Foi em 1955 que tudo começou. Época de turbulência política e eleitoral, pós era Getúlio Vargas e seu populismo, quando os brasileiros se preparavam para eleger Juscelino Kubitschek o novo presidente da República. O processo de industrialização andava a todo o vapor e instituições então recém-criadas, como o Banco Nacional de Desenvolvimento Econômico e Social (BNDES) e a Petrobras, ainda engatinhavam. O Brasil crescia, a economia se desenvolvia, mas faltava segurança nas vendas a prazo. O Serviço Central de Proteção ao Crédito (SCPC) da Associação Comercial de São Paulo (ACSP), que começou no dia 14 de julho, com 36 empresas e pouco mais de 1500 consultas por mês surgiu para cobrir a lacuna.

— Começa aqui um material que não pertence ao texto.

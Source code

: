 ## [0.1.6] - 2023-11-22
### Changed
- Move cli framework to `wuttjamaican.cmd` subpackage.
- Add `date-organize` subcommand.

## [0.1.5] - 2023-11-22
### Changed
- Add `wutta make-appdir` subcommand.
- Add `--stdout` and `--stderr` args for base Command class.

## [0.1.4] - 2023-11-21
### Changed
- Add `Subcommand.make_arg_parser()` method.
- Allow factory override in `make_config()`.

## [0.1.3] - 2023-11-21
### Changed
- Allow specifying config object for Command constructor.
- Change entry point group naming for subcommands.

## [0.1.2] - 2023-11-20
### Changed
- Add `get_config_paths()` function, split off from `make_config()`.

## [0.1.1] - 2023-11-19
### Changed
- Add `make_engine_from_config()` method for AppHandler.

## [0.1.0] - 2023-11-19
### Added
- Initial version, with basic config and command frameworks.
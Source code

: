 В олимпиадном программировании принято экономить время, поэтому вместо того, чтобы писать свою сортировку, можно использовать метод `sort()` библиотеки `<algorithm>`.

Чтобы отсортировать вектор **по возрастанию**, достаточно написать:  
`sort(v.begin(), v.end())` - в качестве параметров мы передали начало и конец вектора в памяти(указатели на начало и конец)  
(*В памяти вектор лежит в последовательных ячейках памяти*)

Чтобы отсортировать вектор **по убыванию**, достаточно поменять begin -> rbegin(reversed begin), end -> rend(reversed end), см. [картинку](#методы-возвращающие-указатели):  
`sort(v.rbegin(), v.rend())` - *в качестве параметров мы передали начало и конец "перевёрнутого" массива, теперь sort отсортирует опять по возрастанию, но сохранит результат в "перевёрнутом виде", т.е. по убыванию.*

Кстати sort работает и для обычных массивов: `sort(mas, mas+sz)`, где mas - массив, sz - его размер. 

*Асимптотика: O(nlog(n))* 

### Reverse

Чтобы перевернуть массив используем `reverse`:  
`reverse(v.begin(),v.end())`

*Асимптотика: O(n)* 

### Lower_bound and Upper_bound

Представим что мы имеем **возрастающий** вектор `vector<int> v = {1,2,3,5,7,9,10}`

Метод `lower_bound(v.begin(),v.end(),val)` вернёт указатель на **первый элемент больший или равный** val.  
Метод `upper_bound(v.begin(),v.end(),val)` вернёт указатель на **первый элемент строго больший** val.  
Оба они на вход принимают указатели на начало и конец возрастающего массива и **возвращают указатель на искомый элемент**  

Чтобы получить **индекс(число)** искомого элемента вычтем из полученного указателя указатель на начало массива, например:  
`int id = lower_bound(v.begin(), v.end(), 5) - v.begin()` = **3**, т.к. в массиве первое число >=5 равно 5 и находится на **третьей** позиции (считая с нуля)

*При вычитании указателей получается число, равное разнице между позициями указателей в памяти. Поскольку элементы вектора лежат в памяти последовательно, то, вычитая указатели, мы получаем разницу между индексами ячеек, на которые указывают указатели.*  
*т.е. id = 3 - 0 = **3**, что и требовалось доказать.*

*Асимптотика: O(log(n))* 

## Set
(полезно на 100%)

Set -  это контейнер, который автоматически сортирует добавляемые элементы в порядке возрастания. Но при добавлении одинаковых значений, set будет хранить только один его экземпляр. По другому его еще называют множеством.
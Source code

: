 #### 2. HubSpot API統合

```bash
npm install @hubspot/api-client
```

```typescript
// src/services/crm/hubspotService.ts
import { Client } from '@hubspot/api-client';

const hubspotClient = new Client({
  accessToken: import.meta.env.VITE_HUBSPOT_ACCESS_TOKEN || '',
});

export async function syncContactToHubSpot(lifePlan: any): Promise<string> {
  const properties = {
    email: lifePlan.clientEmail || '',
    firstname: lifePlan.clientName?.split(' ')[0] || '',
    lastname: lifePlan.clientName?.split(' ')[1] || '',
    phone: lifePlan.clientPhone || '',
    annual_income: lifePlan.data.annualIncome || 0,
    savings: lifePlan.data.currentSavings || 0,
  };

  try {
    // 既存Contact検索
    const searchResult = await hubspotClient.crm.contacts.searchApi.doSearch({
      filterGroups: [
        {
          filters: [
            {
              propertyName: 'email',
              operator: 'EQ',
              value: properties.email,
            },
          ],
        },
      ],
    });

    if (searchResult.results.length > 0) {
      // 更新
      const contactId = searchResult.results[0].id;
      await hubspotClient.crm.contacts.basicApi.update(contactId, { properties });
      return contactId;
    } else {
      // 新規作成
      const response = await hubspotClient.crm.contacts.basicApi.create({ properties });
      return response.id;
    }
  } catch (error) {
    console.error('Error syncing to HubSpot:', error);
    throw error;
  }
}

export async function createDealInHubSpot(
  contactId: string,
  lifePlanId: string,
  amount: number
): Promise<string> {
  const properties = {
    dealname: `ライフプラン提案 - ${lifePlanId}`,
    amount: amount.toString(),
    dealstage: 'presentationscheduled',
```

Deu certo. E as milhares de fichas iniciais com os registros dos maus pagadores deram lugar a rolos de fitas e, mais tarde, à informatização total. Um a um, todos os outros estados brasileiros foram se unindo ao banco de dados de São Paulo até a efetivação da rede nacional em 2005. Uma história de sucesso que também pode ser contada através de fotografias.


 
A TODO O VAPOR – Na década de 50, a economia fervia e a demanda por vendas parceladas era grande, contida, apenas, pela demora das transações.
RÁPIDO E EFICIENTE – Milhões de consultas por mês com respostas em até três segundos. É o SCPC hoje.

TRABALHO DE EQUIPE – Pesquisa em fichas podia levar dias devido à grande quantidade de registros. Sistema foi substituído por rolos de fitas, que perduraram até a década de 70.

UMA A UMA – Atualização do cadastro começou de forma artesanal.
POR UM FIO
Atendimento
telefônico agilizou processo de
consultas e levou
à criação de
grandes centrais operacionais,
tudo com
os mais modernos equipamentos
para a época.
   
MODERNIZAÇÃO – Processo de informatização levou sete anos, mas as inovações não pararam. Tecnologia de ponta hoje mantém o maior banco de dados de informações comerciais da América Latina. E ainda vem mais por aí...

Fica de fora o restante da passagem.